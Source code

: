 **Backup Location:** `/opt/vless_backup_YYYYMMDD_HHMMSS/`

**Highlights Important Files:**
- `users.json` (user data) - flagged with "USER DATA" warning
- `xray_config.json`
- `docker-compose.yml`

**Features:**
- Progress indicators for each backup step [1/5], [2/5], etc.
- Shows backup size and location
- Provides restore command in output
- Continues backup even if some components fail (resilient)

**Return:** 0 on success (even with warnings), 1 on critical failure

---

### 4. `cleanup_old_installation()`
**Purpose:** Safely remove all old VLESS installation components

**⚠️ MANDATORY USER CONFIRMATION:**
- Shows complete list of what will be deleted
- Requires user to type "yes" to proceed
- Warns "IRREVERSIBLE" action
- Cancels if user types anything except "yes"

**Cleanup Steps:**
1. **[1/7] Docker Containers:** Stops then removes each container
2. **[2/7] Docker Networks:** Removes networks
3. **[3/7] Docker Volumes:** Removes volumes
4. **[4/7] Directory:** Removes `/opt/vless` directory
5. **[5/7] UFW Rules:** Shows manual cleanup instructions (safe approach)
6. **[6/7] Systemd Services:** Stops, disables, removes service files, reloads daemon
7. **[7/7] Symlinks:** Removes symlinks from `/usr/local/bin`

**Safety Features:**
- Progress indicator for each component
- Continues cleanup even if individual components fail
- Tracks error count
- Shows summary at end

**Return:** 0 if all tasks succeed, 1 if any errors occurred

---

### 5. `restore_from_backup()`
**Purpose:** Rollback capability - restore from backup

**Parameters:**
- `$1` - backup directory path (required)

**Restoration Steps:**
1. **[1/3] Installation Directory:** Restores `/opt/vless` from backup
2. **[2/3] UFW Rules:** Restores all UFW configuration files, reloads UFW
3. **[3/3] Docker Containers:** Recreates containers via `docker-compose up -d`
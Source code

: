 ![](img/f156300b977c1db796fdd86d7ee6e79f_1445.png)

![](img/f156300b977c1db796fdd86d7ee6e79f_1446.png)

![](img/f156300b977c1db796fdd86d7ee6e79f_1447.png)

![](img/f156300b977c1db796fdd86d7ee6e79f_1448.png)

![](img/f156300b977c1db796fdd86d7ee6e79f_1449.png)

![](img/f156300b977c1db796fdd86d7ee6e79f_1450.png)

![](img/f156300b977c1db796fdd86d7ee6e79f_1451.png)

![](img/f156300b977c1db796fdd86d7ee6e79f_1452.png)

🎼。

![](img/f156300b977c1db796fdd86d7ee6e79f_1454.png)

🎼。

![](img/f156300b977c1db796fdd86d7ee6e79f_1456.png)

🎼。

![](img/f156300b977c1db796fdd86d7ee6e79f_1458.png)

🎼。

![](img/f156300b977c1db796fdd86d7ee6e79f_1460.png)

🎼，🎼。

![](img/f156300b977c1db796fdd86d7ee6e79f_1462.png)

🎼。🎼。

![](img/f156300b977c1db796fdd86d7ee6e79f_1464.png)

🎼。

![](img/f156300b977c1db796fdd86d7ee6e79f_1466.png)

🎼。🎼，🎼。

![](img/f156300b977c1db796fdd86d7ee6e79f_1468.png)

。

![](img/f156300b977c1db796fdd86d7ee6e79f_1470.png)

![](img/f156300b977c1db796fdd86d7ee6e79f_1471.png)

########################################

• _ASSIGNMENT_:
Review the material and copy each line in which the word "Stops" appears.

• _SOLUTION TO THIS TASK_:
1. **[1/7] Docker Containers:** Stops then removes each container
6. **[6/7] Systemd Services:** Stops, disables, removes service files, reloads daemon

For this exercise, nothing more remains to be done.